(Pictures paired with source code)
━━━━━━━━━━━━━━━━━━━━━━━━━━━━━━

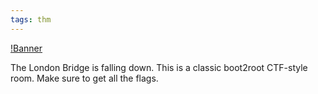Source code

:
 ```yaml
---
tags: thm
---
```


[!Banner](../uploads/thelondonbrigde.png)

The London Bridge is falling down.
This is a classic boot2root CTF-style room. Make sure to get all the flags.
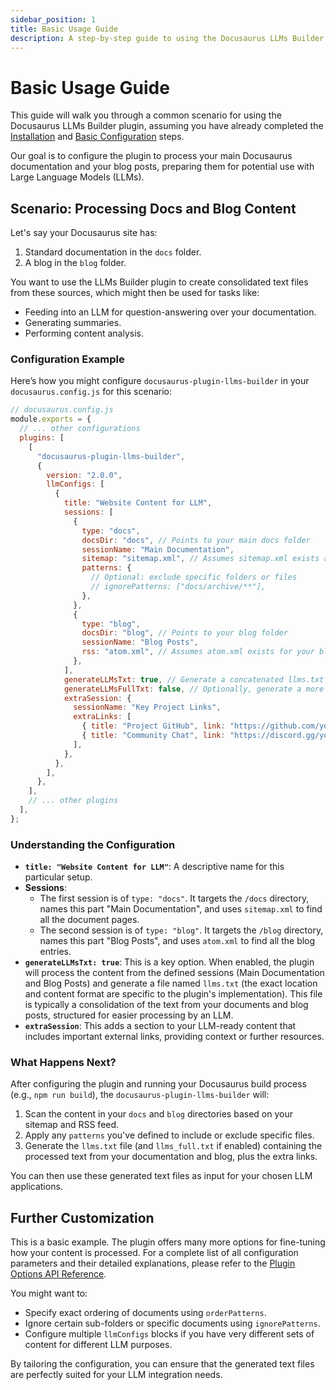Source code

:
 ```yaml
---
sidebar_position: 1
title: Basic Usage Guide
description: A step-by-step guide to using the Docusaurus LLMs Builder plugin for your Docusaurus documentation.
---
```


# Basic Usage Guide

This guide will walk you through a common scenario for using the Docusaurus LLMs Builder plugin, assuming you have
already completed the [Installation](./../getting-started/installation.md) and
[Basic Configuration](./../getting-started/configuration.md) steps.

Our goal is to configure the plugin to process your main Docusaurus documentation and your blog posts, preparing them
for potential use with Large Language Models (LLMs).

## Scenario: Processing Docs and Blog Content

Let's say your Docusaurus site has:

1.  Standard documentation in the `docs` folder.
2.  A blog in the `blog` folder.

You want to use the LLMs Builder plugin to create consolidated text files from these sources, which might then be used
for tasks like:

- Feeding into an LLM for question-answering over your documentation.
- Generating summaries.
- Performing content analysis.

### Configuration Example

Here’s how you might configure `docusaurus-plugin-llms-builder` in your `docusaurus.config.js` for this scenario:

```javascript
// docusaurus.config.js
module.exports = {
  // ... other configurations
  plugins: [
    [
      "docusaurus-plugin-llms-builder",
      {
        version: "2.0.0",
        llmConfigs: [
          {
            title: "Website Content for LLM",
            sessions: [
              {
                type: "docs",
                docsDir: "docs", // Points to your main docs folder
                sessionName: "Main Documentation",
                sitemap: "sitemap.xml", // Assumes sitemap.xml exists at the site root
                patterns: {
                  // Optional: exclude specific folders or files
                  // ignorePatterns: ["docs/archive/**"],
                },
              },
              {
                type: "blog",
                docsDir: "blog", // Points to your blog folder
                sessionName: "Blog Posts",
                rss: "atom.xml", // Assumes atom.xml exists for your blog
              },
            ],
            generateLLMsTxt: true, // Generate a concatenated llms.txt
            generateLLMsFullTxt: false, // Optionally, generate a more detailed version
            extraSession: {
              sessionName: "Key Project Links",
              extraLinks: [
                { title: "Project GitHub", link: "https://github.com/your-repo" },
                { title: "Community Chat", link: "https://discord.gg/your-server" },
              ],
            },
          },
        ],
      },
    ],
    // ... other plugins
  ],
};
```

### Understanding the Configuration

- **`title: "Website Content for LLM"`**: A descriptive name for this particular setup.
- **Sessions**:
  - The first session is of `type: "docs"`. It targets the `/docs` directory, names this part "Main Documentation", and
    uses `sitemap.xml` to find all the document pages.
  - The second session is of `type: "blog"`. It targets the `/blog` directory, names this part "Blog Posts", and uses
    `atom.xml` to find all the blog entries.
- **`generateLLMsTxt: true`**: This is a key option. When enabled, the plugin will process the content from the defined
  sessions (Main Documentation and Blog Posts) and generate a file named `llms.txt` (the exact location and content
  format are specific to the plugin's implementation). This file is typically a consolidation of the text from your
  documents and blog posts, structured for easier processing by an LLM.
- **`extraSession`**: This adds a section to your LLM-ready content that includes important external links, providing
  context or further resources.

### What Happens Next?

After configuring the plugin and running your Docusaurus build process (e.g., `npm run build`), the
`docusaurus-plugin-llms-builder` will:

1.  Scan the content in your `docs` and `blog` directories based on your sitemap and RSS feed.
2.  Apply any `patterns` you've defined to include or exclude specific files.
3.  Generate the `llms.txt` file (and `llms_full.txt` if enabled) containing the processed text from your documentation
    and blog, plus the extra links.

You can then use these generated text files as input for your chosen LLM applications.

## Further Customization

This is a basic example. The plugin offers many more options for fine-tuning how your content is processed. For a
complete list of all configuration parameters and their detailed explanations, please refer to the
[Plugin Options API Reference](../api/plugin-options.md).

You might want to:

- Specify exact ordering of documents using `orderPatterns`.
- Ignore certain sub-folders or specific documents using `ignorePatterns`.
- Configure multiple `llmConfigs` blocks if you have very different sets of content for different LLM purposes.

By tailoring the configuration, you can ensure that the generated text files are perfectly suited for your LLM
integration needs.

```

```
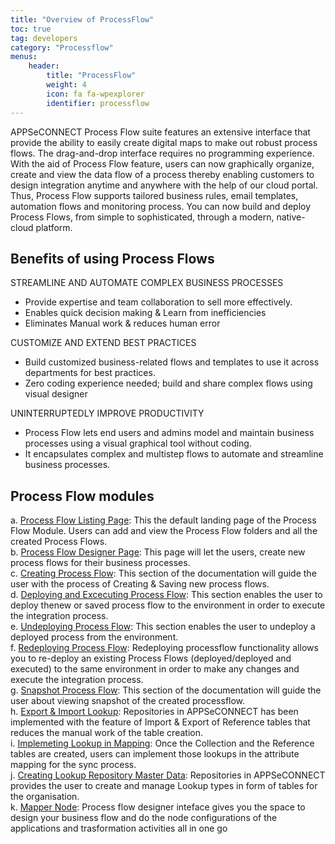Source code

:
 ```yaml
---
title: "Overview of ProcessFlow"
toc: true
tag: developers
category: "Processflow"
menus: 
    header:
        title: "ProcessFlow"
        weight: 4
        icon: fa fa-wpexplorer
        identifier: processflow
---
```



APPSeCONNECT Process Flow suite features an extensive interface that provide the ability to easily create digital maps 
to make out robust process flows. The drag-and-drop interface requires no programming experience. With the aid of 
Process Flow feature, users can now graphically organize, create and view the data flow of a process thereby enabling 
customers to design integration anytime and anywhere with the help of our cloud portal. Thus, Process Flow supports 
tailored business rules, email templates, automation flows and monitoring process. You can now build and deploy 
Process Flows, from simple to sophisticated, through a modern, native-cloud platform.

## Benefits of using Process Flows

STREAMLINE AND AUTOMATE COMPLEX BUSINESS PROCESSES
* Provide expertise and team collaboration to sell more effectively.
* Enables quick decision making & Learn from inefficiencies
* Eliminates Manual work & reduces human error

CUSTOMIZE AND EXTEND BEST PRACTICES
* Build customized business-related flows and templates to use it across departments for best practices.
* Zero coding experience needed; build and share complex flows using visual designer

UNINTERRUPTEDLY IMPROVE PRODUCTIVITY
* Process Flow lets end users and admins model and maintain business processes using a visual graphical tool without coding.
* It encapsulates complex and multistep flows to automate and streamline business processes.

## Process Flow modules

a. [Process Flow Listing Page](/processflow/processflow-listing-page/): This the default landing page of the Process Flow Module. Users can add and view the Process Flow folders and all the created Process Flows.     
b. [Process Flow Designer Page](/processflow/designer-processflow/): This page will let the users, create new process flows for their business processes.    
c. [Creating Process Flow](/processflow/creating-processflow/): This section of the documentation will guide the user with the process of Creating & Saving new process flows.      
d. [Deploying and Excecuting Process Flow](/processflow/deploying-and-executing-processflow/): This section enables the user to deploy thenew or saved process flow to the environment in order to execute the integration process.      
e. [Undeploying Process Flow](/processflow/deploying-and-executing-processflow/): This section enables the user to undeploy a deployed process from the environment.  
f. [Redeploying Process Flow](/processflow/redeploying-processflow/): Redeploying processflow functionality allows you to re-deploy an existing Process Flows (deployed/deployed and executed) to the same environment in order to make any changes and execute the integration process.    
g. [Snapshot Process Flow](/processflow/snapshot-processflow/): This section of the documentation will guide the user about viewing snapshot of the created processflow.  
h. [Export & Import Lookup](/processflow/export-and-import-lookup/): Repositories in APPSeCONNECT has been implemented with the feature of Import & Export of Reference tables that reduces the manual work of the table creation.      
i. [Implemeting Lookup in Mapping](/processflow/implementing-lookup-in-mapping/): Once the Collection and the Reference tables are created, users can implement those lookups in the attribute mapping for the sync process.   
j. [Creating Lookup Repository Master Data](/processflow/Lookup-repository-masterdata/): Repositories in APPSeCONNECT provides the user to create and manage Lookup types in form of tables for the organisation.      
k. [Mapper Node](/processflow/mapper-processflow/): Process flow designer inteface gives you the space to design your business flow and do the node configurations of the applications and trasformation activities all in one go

━━━━━━━━━━━━━━━━━━━━━━━━━━━━━━

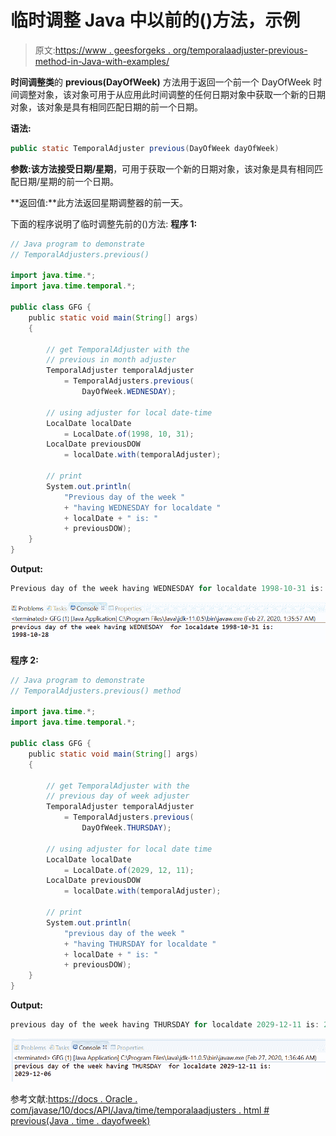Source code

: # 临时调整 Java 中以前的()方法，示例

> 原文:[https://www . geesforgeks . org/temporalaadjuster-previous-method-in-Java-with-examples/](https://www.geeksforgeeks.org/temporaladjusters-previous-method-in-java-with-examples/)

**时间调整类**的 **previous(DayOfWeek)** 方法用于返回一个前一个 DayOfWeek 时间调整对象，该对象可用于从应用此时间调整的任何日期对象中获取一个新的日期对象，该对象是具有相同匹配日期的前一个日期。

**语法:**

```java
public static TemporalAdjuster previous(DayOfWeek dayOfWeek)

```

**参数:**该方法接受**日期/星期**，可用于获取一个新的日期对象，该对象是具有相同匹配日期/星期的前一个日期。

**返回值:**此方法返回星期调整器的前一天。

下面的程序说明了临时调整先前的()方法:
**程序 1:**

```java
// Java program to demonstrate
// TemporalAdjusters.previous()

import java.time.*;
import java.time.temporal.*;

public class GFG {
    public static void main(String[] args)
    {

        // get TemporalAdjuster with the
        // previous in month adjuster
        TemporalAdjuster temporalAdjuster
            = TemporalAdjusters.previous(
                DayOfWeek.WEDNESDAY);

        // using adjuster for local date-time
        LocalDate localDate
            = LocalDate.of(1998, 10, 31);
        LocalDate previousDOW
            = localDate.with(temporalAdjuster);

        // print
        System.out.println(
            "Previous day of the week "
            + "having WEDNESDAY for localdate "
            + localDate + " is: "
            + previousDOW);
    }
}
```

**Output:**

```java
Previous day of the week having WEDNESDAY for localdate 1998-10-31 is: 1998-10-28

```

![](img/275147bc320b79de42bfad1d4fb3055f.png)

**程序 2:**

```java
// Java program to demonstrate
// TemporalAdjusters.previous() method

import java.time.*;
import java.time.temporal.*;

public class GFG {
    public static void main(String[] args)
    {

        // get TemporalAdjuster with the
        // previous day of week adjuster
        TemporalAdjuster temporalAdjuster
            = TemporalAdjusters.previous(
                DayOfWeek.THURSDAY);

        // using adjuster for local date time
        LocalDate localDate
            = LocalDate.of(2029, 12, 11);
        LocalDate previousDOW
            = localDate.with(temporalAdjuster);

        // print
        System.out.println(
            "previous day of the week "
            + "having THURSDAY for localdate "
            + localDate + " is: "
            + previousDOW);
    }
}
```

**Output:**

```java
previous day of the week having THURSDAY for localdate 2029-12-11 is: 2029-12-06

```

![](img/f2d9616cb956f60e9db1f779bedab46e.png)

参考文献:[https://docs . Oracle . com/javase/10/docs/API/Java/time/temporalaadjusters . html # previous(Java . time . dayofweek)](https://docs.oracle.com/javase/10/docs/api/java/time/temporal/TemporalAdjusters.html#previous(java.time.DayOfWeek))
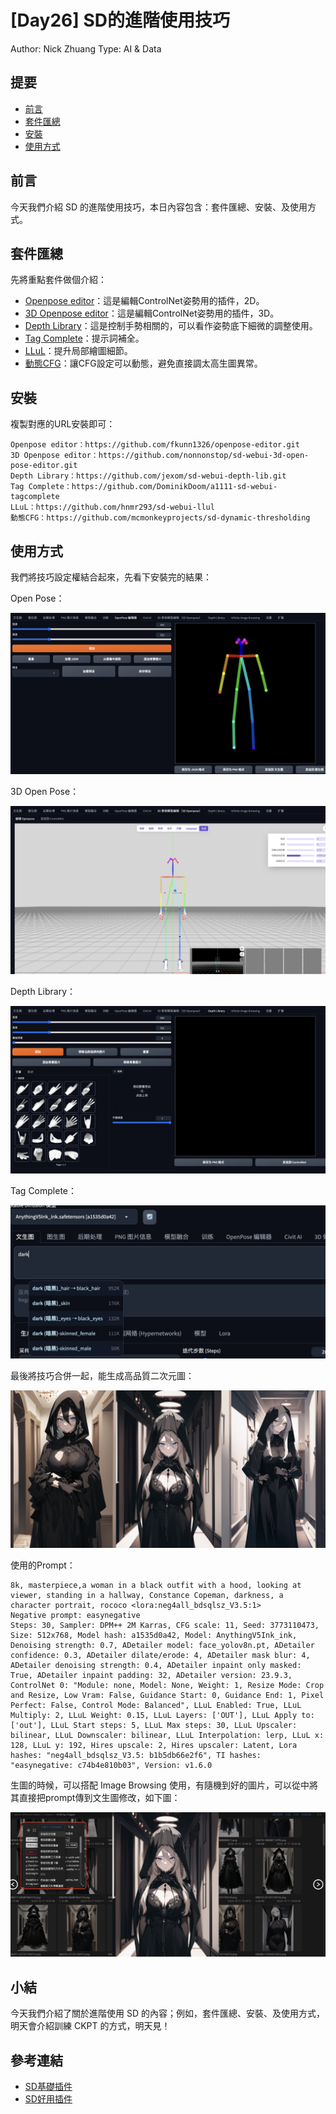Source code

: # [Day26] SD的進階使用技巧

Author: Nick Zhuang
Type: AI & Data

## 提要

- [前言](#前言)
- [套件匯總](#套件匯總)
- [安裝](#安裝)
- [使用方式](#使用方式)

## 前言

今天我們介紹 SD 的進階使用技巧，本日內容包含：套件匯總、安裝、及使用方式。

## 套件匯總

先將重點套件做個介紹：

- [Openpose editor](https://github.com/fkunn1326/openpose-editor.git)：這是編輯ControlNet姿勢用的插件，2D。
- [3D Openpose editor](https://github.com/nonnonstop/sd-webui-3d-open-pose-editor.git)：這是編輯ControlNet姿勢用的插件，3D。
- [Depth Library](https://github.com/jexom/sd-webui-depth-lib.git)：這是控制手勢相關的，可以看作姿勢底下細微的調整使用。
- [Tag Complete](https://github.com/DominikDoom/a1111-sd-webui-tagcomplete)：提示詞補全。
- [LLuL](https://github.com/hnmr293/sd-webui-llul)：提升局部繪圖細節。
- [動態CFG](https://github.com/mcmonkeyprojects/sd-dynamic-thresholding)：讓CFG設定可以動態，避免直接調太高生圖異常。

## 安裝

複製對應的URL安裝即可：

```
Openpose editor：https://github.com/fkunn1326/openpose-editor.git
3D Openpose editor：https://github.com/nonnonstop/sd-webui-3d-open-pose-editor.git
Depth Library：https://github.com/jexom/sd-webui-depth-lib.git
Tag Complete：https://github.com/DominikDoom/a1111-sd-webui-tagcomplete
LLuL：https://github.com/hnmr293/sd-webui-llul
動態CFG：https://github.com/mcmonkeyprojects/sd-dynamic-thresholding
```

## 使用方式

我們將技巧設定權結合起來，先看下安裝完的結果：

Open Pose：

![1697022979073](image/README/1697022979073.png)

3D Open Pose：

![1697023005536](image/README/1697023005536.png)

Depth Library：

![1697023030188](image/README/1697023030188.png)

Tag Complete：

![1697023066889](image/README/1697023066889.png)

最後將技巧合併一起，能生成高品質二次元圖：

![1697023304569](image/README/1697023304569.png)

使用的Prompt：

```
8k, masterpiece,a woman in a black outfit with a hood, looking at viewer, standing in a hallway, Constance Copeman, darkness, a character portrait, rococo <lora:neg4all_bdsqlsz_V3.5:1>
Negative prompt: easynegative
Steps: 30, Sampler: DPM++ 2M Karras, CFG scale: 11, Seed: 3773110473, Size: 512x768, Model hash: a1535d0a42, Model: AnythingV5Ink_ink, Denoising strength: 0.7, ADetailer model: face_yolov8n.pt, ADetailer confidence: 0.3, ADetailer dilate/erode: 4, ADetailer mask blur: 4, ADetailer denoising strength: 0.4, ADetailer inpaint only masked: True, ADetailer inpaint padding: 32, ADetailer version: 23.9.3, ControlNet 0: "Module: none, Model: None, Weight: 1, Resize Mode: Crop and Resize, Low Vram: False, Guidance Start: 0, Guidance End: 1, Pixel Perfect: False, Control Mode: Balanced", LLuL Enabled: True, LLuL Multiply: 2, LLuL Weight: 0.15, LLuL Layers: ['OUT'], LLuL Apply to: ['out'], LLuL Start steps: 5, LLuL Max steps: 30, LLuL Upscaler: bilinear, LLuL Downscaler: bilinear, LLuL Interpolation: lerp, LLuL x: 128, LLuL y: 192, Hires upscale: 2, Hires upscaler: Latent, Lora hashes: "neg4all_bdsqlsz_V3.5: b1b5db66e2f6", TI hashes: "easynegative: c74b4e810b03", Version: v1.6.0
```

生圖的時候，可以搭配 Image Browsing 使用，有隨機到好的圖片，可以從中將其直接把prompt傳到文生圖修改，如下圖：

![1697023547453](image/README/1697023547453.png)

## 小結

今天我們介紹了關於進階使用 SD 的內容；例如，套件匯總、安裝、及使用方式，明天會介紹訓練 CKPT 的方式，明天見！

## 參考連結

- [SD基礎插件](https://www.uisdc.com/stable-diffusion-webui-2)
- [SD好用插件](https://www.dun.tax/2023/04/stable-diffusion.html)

━━━━━━━━━━━━━━━━━━━━━━━━━━━━━━

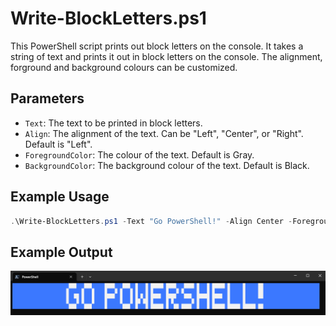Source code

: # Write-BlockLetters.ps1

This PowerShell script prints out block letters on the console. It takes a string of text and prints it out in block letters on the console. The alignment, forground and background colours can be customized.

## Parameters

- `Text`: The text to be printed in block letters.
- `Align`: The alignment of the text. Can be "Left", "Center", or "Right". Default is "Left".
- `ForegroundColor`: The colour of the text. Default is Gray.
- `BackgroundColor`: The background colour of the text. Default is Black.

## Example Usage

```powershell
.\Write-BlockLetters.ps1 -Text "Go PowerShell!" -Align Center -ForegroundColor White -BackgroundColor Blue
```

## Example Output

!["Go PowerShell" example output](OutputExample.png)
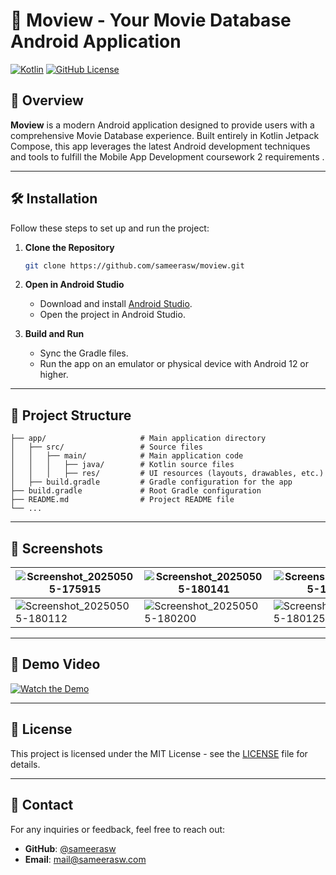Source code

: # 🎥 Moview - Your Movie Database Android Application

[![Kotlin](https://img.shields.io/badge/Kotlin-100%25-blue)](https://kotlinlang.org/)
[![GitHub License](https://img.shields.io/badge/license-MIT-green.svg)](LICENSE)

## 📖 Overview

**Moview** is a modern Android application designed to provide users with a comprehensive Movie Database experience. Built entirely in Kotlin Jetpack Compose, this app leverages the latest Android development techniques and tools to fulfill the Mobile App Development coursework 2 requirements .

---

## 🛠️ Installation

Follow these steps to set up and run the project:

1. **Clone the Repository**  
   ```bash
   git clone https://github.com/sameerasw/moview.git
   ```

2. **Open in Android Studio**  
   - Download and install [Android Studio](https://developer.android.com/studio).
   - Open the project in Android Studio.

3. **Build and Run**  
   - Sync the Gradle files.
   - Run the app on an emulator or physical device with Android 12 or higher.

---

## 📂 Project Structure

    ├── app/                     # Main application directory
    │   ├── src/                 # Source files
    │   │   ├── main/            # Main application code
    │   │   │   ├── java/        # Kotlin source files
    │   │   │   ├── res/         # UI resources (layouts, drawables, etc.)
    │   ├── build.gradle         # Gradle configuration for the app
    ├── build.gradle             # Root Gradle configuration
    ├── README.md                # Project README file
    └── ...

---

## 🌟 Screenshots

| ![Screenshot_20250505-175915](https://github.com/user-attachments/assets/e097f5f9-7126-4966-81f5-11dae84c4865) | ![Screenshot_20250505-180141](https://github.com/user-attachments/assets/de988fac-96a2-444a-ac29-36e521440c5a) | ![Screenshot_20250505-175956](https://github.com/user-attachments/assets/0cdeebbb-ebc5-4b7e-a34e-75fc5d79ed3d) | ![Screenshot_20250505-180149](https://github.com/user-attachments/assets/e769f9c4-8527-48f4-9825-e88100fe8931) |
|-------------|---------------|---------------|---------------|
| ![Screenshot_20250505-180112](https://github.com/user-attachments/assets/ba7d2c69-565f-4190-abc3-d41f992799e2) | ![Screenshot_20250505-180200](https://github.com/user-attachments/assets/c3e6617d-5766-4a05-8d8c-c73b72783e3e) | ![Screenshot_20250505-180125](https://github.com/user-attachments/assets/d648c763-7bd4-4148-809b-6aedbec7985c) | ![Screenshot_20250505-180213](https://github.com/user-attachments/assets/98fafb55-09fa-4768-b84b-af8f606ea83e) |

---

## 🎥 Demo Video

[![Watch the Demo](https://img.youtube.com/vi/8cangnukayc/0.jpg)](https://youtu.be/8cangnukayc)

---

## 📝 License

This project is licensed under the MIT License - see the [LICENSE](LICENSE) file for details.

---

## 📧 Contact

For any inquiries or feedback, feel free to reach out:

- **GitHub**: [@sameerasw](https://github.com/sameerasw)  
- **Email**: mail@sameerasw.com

━━━━━━━━━━━━━━━━━━━━━━━━━━━━━━

- [TASK INSTRUCTIONS]: Wherever the word "這是編輯ControlNet姿勢用的插件" appears in a line of the data above, copy that line.

- [SOLUTION TO THE EXERCISE]:
- [Openpose editor](https://github.com/fkunn1326/openpose-editor.git)：這是編輯ControlNet姿勢用的插件，2D。
- [3D Openpose editor](https://github.com/nonnonstop/sd-webui-3d-open-pose-editor.git)：這是編輯ControlNet姿勢用的插件，3D。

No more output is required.